House Budget Committee Chairman Rep. Paul Ryan, R-Wis., is pursued...

House Budget Committee Chairman Rep. Paul Ryan, R-Wis., is pursued by reporters on the morning after a budget deal was worked out between Ryan and Senate Budget Committee Chair Sen. Patty Murray, D-Wash. (Dec. 11, 2013) Credit: AP

Liberals are used to hating Rep. Paul Ryan.

And it's not hard to see why. He's an Ayn Rand fanboy who's authored budget after budget that purportedly balances itself by cutting taxes for the rich and cutting spending for the poor even more - to almost comically low levels. Indeed, the left-leaning Center on Budget and Policy Priorities calculates that 69 percent of his latest proposed cuts would come from programs that primarily serve low-and-moderate income households.

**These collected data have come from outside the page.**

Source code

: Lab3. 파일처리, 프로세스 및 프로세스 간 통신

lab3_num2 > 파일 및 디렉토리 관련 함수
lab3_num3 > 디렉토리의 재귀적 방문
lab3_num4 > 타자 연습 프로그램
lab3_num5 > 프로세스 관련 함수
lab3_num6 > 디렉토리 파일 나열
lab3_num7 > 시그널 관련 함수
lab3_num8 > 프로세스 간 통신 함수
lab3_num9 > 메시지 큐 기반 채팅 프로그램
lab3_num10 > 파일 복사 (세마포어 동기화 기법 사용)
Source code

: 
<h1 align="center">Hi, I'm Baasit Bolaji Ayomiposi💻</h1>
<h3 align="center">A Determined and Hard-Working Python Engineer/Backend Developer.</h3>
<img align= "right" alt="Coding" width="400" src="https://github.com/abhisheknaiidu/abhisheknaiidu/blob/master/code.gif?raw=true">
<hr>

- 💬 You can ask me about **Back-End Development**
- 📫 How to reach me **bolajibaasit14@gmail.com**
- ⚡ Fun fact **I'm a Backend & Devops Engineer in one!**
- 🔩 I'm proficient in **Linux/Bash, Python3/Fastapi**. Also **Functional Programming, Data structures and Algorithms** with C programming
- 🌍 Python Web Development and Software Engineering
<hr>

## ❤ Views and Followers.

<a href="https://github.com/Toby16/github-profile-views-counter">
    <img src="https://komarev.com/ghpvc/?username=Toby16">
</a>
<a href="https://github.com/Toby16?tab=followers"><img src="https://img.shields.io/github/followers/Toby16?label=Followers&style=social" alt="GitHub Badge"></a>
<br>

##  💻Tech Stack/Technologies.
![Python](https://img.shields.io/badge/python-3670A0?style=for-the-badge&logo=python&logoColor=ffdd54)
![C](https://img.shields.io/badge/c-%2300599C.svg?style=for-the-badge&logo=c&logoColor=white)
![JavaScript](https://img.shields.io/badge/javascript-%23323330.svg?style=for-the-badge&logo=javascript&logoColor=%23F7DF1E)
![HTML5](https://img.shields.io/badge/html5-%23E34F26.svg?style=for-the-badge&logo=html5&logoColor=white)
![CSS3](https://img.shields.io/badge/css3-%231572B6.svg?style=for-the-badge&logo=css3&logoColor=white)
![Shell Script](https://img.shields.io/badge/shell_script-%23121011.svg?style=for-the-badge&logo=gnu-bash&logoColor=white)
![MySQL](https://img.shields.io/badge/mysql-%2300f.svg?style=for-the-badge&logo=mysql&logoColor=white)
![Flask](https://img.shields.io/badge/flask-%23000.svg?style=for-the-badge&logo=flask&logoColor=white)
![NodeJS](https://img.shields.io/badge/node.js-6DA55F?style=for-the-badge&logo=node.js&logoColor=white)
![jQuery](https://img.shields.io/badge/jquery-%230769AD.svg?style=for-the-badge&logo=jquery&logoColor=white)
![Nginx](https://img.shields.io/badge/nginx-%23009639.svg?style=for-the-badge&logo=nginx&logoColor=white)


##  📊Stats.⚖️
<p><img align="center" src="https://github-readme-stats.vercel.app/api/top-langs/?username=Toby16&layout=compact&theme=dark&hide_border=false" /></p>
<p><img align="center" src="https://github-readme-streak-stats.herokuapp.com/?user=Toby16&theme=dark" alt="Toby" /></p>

It's enough that, back in 2012, even Alan Viard of the conservative American Enterprise Institute said that Ryan's cuts would "target lower-income people to a degree that is greater than preferable." So it was easy to be cynical about the Wisconsin Republican's new poverty plan. Wouldn't it just be more of the same regressive spending cuts and rhetoric about "bootstraps" and "opportunity"?

Well, no. Unlike his budgets, Ryan's new plan wouldn't cut safety net spending at all. It would just take the money we're using to fight poverty, and try to use it better. Now, there's still plenty for liberals to criticize, but there's also plenty to like.

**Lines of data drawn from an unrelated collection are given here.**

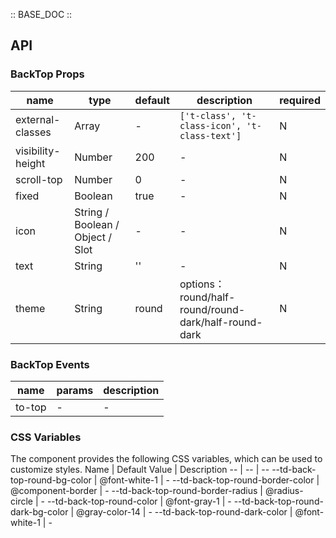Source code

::: BASE_DOC ::

## API

### BackTop Props

name | type | default | description | required
-- | -- | -- | -- | --
external-classes | Array | - | `['t-class', 't-class-icon', 't-class-text']` | N
visibility-height | Number | 200 | \- | N
scroll-top | Number | 0 | \- | N
fixed | Boolean | true | \- | N
icon | String / Boolean / Object / Slot | - | \- | N
text | String | '' | \- | N
theme | String | round | options：round/half-round/round-dark/half-round-dark | N

### BackTop Events

name | params | description
-- | -- | --
to-top | \- | \-


### CSS Variables
The component provides the following CSS variables, which can be used to customize styles.
Name | Default Value | Description 
-- | -- | --
--td-back-top-round-bg-color | @font-white-1 | - 
--td-back-top-round-border-color | @component-border | - 
--td-back-top-round-border-radius | @radius-circle | - 
--td-back-top-round-color | @font-gray-1 | - 
--td-back-top-round-dark-bg-color | @gray-color-14 | - 
--td-back-top-round-dark-color | @font-white-1 | - 
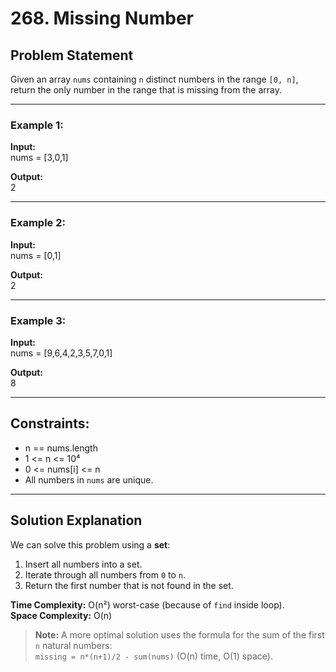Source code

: # 268. Missing Number

## Problem Statement
Given an array `nums` containing `n` distinct numbers in the range `[0, n]`,  
return the only number in the range that is missing from the array.

---

### Example 1:
**Input:**  
nums = [3,0,1]  

**Output:**  
2  

---

### Example 2:
**Input:**  
nums = [0,1]  

**Output:**  
2  

---

### Example 3:
**Input:**  
nums = [9,6,4,2,3,5,7,0,1]  

**Output:**  
8  

---

## Constraints:
- n == nums.length  
- 1 <= n <= 10⁴  
- 0 <= nums[i] <= n  
- All numbers in `nums` are unique.  

---

## Solution Explanation
We can solve this problem using a **set**:  
1. Insert all numbers into a set.  
2. Iterate through all numbers from `0` to `n`.  
3. Return the first number that is not found in the set.  

**Time Complexity:** O(n²) worst-case (because of `find` inside loop).  
**Space Complexity:** O(n)  

> **Note:** A more optimal solution uses the formula for the sum of the first `n` natural numbers:  
> `missing = n*(n+1)/2 - sum(nums)` (O(n) time, O(1) space).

Here are the three ideas that Democrats should copy-and-paste from Ryan's poverty plan, and try to pass tomorrow.

1. Expanding the Earned Income Tax Credit (EITC) for childless workers

It turns out there's a pretty proven way to help poor people. It's called giving them money. Now, that's not on the agenda here, but the next best thing is: doubling the EITC for non-parents.

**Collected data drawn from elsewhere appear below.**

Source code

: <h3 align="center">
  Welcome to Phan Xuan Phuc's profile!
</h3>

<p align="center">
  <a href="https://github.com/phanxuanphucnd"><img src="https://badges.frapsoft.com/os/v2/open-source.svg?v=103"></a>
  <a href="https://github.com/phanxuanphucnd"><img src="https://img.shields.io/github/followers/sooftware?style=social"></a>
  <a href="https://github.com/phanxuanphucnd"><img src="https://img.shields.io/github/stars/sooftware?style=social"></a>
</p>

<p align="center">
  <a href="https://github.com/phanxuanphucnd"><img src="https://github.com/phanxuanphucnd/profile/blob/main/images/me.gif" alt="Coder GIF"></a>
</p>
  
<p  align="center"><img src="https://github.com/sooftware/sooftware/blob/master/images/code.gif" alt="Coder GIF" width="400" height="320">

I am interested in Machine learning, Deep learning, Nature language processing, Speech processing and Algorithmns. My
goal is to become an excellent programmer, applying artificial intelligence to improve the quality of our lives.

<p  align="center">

The EITC is as simple as it is effective. It's a refundable tax credit that subsidizes wages for low-income workers, which means they get the full value of it regardless of how little income tax they owe. Conservatives like it, because it promotes work. (Although some of them don't like how it creates "lucky duckies" who owe no, or even negative, income tax). And liberals like it, because it does work.

The only problem, as Council of Economic Advisers Chairman Jason Furman points out, is that it isn't available to more workers. Tax policies, like the EITC and Child Tax Credit, have markedly reduced poverty for parents the past few decades, but have actually increased it for non-parents. That's because childless workers aren't eligible for most of these credits, and have been hurt by other tax changes.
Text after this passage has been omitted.